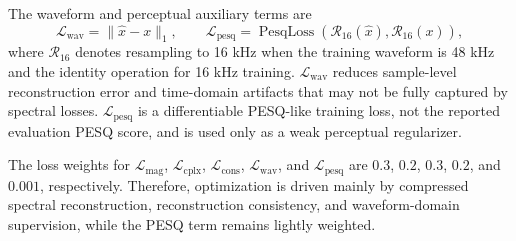 The waveform and perceptual auxiliary terms are
\begin{equation}
    \mathcal{L}_{\mathrm{wav}}
    =
    \|\hat{x}-x\|_{1},
    \qquad
    \mathcal{L}_{\mathrm{pesq}}
    =
    \operatorname{PesqLoss}
    \left(
    \mathcal{R}_{16}(\hat{x}),
    \mathcal{R}_{16}(x)
    \right),
\end{equation}
where \(\mathcal{R}_{16}\) denotes resampling to 16 kHz when the training waveform is 48 kHz and the identity operation for 16 kHz training. \(\mathcal{L}_{\mathrm{wav}}\) reduces sample-level reconstruction error and time-domain artifacts that may not be fully captured by spectral losses. \(\mathcal{L}_{\mathrm{pesq}}\) is a differentiable PESQ-like training loss, not the reported evaluation PESQ score, and is used only as a weak perceptual regularizer.

The loss weights for \(\mathcal{L}_{\mathrm{mag}}\), \(\mathcal{L}_{\mathrm{cplx}}\), \(\mathcal{L}_{\mathrm{cons}}\), \(\mathcal{L}_{\mathrm{wav}}\), and \(\mathcal{L}_{\mathrm{pesq}}\) are \(0.3\), \(0.2\), \(0.3\), \(0.2\), and \(0.001\), respectively. Therefore, optimization is driven mainly by compressed spectral reconstruction, reconstruction consistency, and waveform-domain supervision, while the PESQ term remains lightly weighted.
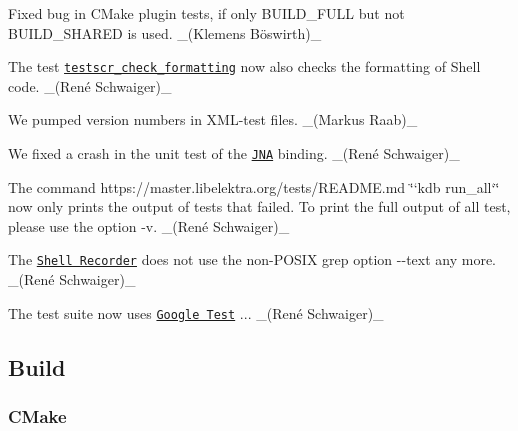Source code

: \begin{DoxyItemize}
\item Fixed bug in C\+Make plugin tests, if only {\ttfamily B\+U\+I\+L\+D\+\_\+\+F\+U\+LL} but not {\ttfamily B\+U\+I\+L\+D\+\_\+\+S\+H\+A\+R\+ED} is used. \+\_\+(Klemens Böswirth)\+\_\+
\item The test \href{https://master.libelektra.org/tests/shell/check_formatting.sh}{\tt {\ttfamily testscr\+\_\+check\+\_\+formatting}} now also checks the formatting of Shell code. \+\_\+(René Schwaiger)\+\_\+
\item We pumped version numbers in X\+M\+L-\/test files. \+\_\+(\+Markus Raab)\+\_\+
\item We fixed a crash in the unit test of the \href{https://www.libelektra.org/bindings/jna}{\tt J\+NA} binding. \+\_\+(René Schwaiger)\+\_\+
\item The command https\+://master.libelektra.\+org/tests/\+R\+E\+A\+D\+ME.md \char`\"{}`kdb run\+\_\+all`\char`\"{} now only prints the output of tests that failed. To print the full output of all test, please use the option {\ttfamily -\/v}. \+\_\+(René Schwaiger)\+\_\+
\item The \href{https://master.libelektra.org/tests/shell/shell_recorder}{\tt Shell Recorder} does not use the non-\/\+P\+O\+S\+IX grep option {\ttfamily -\/-\/text} any more. \+\_\+(René Schwaiger)\+\_\+
\item The test suite now uses \href{https://github.com/google/googletest}{\tt Google Test} {..}. \+\_\+(René Schwaiger)\+\_\+
\end{DoxyItemize}

\subsection*{Build}

\subsubsection*{C\+Make}


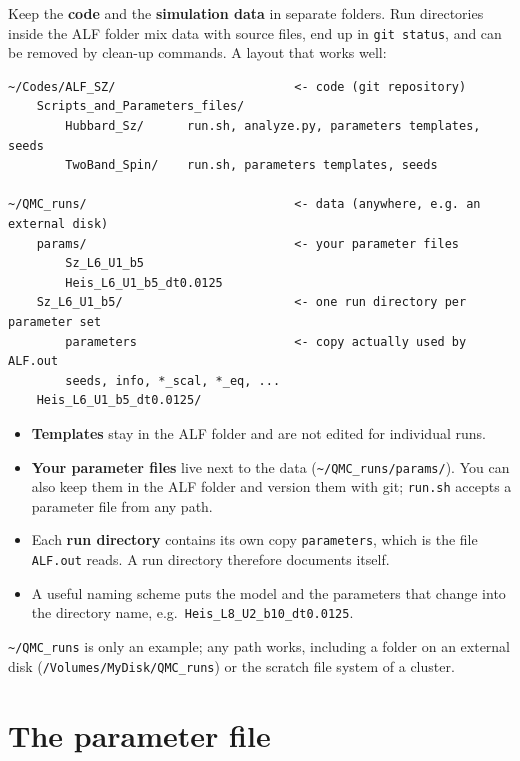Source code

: \documentclass[11pt,a4paper]{article}
\newcommand{\f}[1]{\texttt{#1}}          %
\begin{document}
Keep the \textbf{code} and the \textbf{simulation data} in separate folders. Run
directories inside the ALF folder mix data with source files, end up in \f{git status},
and can be removed by clean-up commands. A layout that works well:
\begin{lstlisting}
~/Codes/ALF_SZ/                         <- code (git repository)
    Scripts_and_Parameters_files/
        Hubbard_Sz/      run.sh, analyze.py, parameters templates, seeds
        TwoBand_Spin/    run.sh, parameters templates, seeds

~/QMC_runs/                             <- data (anywhere, e.g. an external disk)
    params/                             <- your parameter files
        Sz_L6_U1_b5
        Heis_L6_U1_b5_dt0.0125
    Sz_L6_U1_b5/                        <- one run directory per parameter set
        parameters                      <- copy actually used by ALF.out
        seeds, info, *_scal, *_eq, ...
    Heis_L6_U1_b5_dt0.0125/
\end{lstlisting}
\begin{itemize}
  \item \textbf{Templates} stay in the ALF folder and are not edited for individual runs.
  \item \textbf{Your parameter files} live next to the data (\f{\textasciitilde/QMC\_runs/params/}).
        You can also keep them in the ALF folder and version them with git; \f{run.sh}
        accepts a parameter file from any path.
  \item Each \textbf{run directory} contains its own copy \f{parameters}, which is the file
        \f{ALF.out} reads. A run directory therefore documents itself.
  \item A useful naming scheme puts the model and the parameters that change into the
        directory name, e.g.\ \f{Heis\_L8\_U2\_b10\_dt0.0125}.
\end{itemize}
\f{\textasciitilde/QMC\_runs} is only an example; any path works, including a folder on an
external disk (\f{/Volumes/MyDisk/QMC\_runs}) or the scratch file system of a cluster.

\section{The parameter file}
\label{sec:parameters}
\end{document}
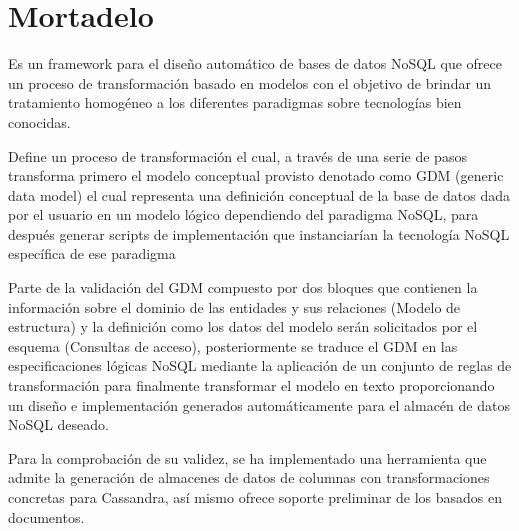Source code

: \section{Mortadelo}
Es un framework para el diseño automático de bases de datos NoSQL que ofrece un proceso de transformación basado en modelos con el objetivo de brindar un tratamiento homogéneo a los diferentes paradigmas sobre tecnologías bien conocidas. 


Define un proceso de transformación el cual, a través de una serie de pasos transforma primero el modelo conceptual provisto denotado como GDM (generic data model) el cual representa una definición conceptual de la base de datos dada por el usuario en un modelo lógico dependiendo del paradigma NoSQL, para después generar scripts de implementación que instanciarían la tecnología NoSQL específica de ese paradigma


Parte de la validación del GDM compuesto por dos bloques que contienen la información sobre el dominio de las entidades y sus relaciones (Modelo de estructura) y la definición como los datos del modelo serán solicitados por el esquema (Consultas de acceso), posteriormente se traduce el GDM en las especificaciones lógicas NoSQL mediante la aplicación de un conjunto de reglas de transformación para finalmente transformar el modelo en texto proporcionando un diseño e implementación generados automáticamente para el almacén de datos NoSQL deseado.


Para la comprobación de su validez, se ha implementado una herramienta que admite la generación de almacenes de datos de columnas con transformaciones concretas para Cassandra, así mismo ofrece soporte preliminar de los basados ​​en documentos.
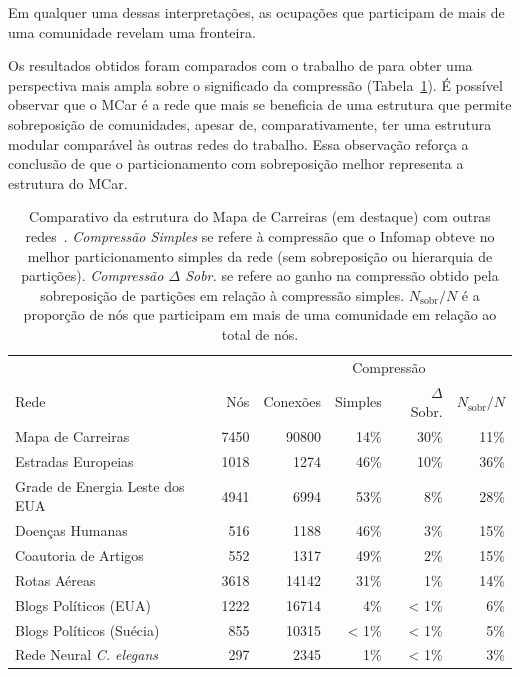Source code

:\documentclass[
  article,
  11pt,
  a4paper,
  english,
  brazil,
  sumario=tradicional]{abntex2}
\begin{document}
Em qualquer uma dessas interpretações, as ocupações que participam de mais de uma comunidade revelam uma fronteira.

Os resultados obtidos foram comparados com o trabalho de  para obter uma perspectiva mais ampla sobre o significado da compressão (Tabela~\ref{tab:comparativo}). É possível observar que o MCar é a rede que mais se beneficia de uma estrutura que permite sobreposição de comunidades, apesar de, comparativamente, ter uma estrutura modular comparável às outras redes do trabalho. Essa observação reforça a conclusão de que o particionamento com sobreposição melhor representa a estrutura do MCar.

\begin{table}
  \centering
  \begin{tabular}{@{} l r r r r r @{}}
    \toprule
                                           &      &          & \multicolumn{2}{c}{Compressão} & \\
    \cmidrule(r){4-5}
    Rede                                   & Nós  & Conexões & Simples & $\Delta$ Sobr.       & $N_{\text{sobr}}/N$ \\
    \midrule
    \rowcolor{yellow!25} Mapa de Carreiras & 7450 & 90800    & 14\%    & 30\%                 & 11\% \\
    Estradas Europeias                     & 1018 & 1274     & 46\%    & 10\%                 & 36\% \\
    Grade de Energia Leste dos EUA         & 4941 & 6994     & 53\%    & 8\%                  & 28\% \\
    Doenças Humanas                        & 516  & 1188     & 46\%    & 3\%                  & 15\% \\
    Coautoria de Artigos                   & 552  & 1317     & 49\%    & 2\%                  & 15\% \\
    Rotas Aéreas                           & 3618 & 14142    & 31\%    & 1\%                  & 14\% \\
    Blogs Políticos (EUA)                  & 1222 & 16714    & 4\%     & < 1\%                & 6\% \\
    Blogs Políticos (Suécia)               & 855  & 10315    & < 1\%   & < 1\%                & 5\% \\
    Rede Neural \textit{C. elegans}        & 297  & 2345     & 1\%     & < 1\%                & 3\% \\
    \bottomrule
  \end{tabular}
  \caption{Comparativo da estrutura do Mapa de Carreiras (em destaque) com outras redes~\cite{Viamontes_Esquivel2011-it}. \textit{Compressão Simples} se refere à compressão que o Infomap obteve no melhor particionamento simples da rede (sem sobreposição ou hierarquia de partições). \textit{Compressão $\Delta$ Sobr.} se refere ao ganho na compressão obtido pela sobreposição de partições em relação à compressão simples. $N_{\text{sobr}}/N$ é a proporção de nós que participam em mais de uma comunidade em relação ao total de nós.}
  \label{tab:comparativo}
\end{table}
\end{document}
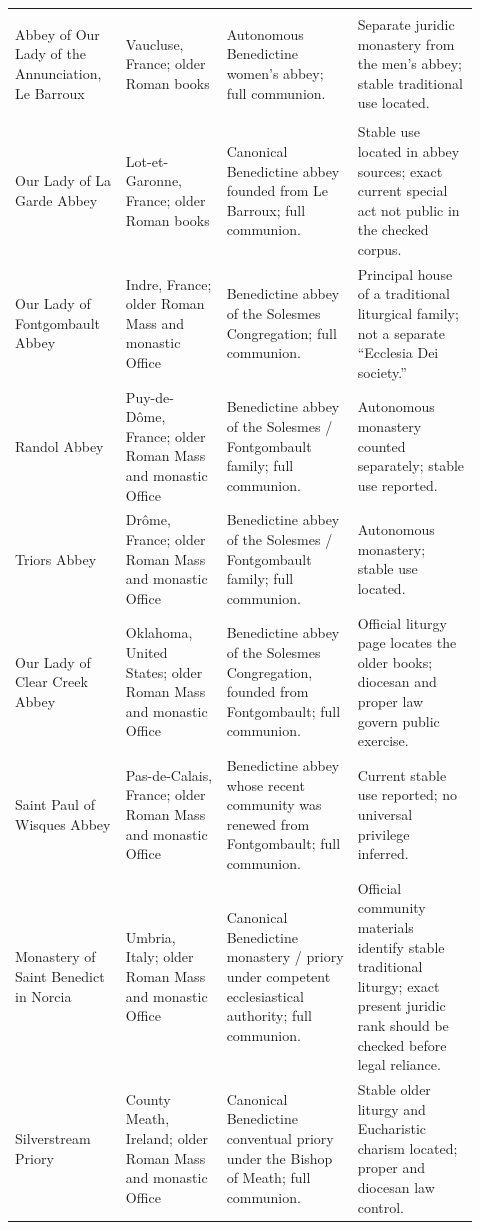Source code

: \begin{longtable}{>{\bfseries\raggedright\arraybackslash}p{0.22\linewidth}>{\raggedright\arraybackslash}p{0.20\linewidth}>{\raggedright\arraybackslash}p{0.26\linewidth}>{\raggedright\arraybackslash}p{0.24\linewidth}}
Abbey of Our Lady of the Annunciation, Le Barroux & Vaucluse, France; older Roman books & Autonomous Benedictine women's abbey; full communion. & Separate juridic monastery from the men's abbey; stable traditional use located.\\
Our Lady of La Garde Abbey & Lot-et-Garonne, France; older Roman books & Canonical Benedictine abbey founded from Le Barroux; full communion. & Stable use located in abbey sources; exact current special act not public in the checked corpus.\\
Our Lady of Fontgombault Abbey & Indre, France; older Roman Mass and monastic Office & Benedictine abbey of the Solesmes Congregation; full communion. & Principal house of a traditional liturgical family; not a separate “Ecclesia Dei society.”\\
Randol Abbey & Puy-de-Dôme, France; older Roman Mass and monastic Office & Benedictine abbey of the Solesmes / Fontgombault family; full communion. & Autonomous monastery counted separately; stable use reported.\\
Triors Abbey & Drôme, France; older Roman Mass and monastic Office & Benedictine abbey of the Solesmes / Fontgombault family; full communion. & Autonomous monastery; stable use located.\\
Our Lady of Clear Creek Abbey & Oklahoma, United States; older Roman Mass and monastic Office & Benedictine abbey of the Solesmes Congregation, founded from Fontgombault; full communion. & Official liturgy page locates the older books; diocesan and proper law govern public exercise.\\
Saint Paul of Wisques Abbey & Pas-de-Calais, France; older Roman Mass and monastic Office & Benedictine abbey whose recent community was renewed from Fontgombault; full communion. & Current stable use reported; no universal privilege inferred.\\
Monastery of Saint Benedict in Norcia & Umbria, Italy; older Roman Mass and monastic Office & Canonical Benedictine monastery / priory under competent ecclesiastical authority; full communion. & Official community materials identify stable traditional liturgy; exact present juridic rank should be checked before legal reliance.\\
Silverstream Priory & County Meath, Ireland; older Roman Mass and monastic Office & Canonical Benedictine conventual priory under the Bishop of Meath; full communion. & Stable older liturgy and Eucharistic charism located; proper and diocesan law control.\\

\end{longtable}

***

**What is required**
An exact copy is needed of the entries above, starting at the line that holds "directory name, e.g.\" and stopping at the line that holds "Es un framework", both kept; pictures stay out.

**Output of the exercise**
        directory name, e.g.\ \f{Heis\_L8\_U2\_b10\_dt0.0125}.
\end{itemize}
\f{\textasciitilde/QMC\_runs} is only an example; any path works, including a folder on an
external disk (\f{/Volumes/MyDisk/QMC\_runs}) or the scratch file system of a cluster.

\section{The parameter file}
\label{sec:parameters}
\end{document}
Source code

: \section{Mortadelo}
Es un framework para el diseño automático de bases de datos NoSQL que ofrece un proceso de transformación basado en modelos con el objetivo de brindar un tratamiento homogéneo a los diferentes paradigmas sobre tecnologías bien conocidas. 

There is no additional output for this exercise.